▼

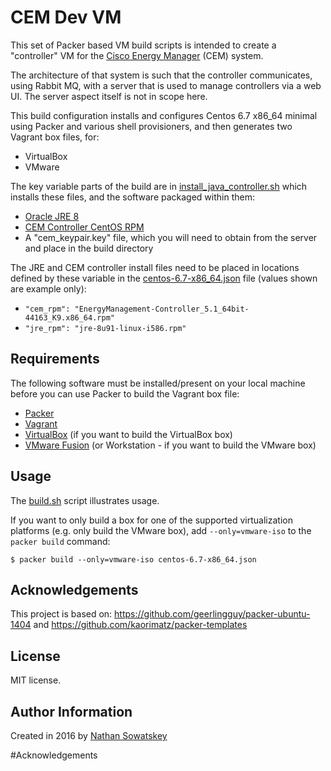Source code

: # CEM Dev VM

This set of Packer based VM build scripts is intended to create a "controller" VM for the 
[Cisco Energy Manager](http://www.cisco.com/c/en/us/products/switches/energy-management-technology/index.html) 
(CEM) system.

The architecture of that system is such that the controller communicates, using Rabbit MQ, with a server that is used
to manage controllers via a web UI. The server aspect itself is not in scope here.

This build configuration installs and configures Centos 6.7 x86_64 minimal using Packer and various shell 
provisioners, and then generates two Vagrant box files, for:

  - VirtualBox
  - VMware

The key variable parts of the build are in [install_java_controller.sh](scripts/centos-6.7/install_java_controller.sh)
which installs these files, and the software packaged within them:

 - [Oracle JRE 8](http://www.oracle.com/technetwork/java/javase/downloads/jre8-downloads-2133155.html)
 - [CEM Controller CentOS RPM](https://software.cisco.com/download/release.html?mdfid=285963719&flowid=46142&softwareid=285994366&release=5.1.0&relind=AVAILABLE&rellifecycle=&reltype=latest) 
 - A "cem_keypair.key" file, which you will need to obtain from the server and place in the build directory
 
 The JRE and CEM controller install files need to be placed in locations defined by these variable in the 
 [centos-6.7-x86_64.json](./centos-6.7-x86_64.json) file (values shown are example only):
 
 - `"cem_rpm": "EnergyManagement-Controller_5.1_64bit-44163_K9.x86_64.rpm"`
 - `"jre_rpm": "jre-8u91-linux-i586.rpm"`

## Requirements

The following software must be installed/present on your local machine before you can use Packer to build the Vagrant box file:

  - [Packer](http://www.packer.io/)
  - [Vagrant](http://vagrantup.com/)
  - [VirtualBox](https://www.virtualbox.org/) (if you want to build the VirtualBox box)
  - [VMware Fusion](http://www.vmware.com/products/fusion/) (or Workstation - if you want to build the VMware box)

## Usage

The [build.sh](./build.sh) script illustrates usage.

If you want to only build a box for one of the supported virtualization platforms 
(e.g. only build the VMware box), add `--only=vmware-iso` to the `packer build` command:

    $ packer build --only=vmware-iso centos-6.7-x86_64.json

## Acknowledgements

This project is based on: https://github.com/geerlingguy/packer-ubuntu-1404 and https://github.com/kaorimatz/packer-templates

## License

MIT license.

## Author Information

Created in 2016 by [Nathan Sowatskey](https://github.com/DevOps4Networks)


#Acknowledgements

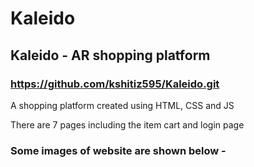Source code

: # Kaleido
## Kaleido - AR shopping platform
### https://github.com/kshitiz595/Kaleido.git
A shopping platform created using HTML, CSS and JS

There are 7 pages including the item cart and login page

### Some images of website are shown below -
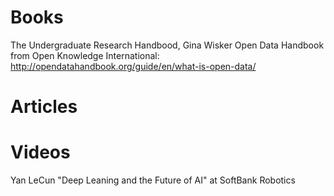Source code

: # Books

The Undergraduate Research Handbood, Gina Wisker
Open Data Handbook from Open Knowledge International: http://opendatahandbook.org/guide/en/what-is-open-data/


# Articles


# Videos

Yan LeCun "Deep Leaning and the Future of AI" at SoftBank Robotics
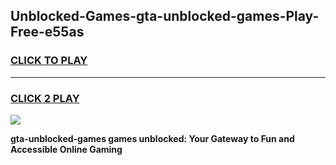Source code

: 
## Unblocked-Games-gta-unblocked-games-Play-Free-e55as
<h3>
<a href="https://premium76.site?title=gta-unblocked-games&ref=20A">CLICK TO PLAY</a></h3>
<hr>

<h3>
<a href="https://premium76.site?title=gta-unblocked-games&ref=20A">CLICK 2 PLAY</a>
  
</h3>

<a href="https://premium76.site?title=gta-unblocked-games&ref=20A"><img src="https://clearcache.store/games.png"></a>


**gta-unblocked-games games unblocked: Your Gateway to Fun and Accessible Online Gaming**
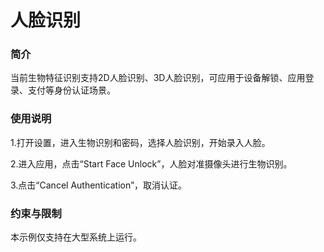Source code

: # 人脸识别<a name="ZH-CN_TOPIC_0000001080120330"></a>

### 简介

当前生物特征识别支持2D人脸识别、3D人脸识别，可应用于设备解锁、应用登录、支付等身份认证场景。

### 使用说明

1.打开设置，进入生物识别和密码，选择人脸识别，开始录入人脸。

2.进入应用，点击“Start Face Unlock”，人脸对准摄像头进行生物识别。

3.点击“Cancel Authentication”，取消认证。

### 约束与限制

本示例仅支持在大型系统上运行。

▲

• **What you will do**
Would you copy the lines above exactly, starting with the one that has "build --only=vmware-iso centos-6.7-x86_64.json" and ending with the one that has "A shopping platform", both included, without the pictures?

• **Solution for this task**
    $ packer build --only=vmware-iso centos-6.7-x86_64.json

## Acknowledgements

This project is based on: https://github.com/geerlingguy/packer-ubuntu-1404 and https://github.com/kaorimatz/packer-templates

## License

MIT license.

## Author Information

Created in 2016 by [Nathan Sowatskey](https://github.com/DevOps4Networks)


#Acknowledgements

Source code

: # Kaleido
## Kaleido - AR shopping platform
### https://github.com/kshitiz595/Kaleido.git
A shopping platform created using HTML, CSS and JS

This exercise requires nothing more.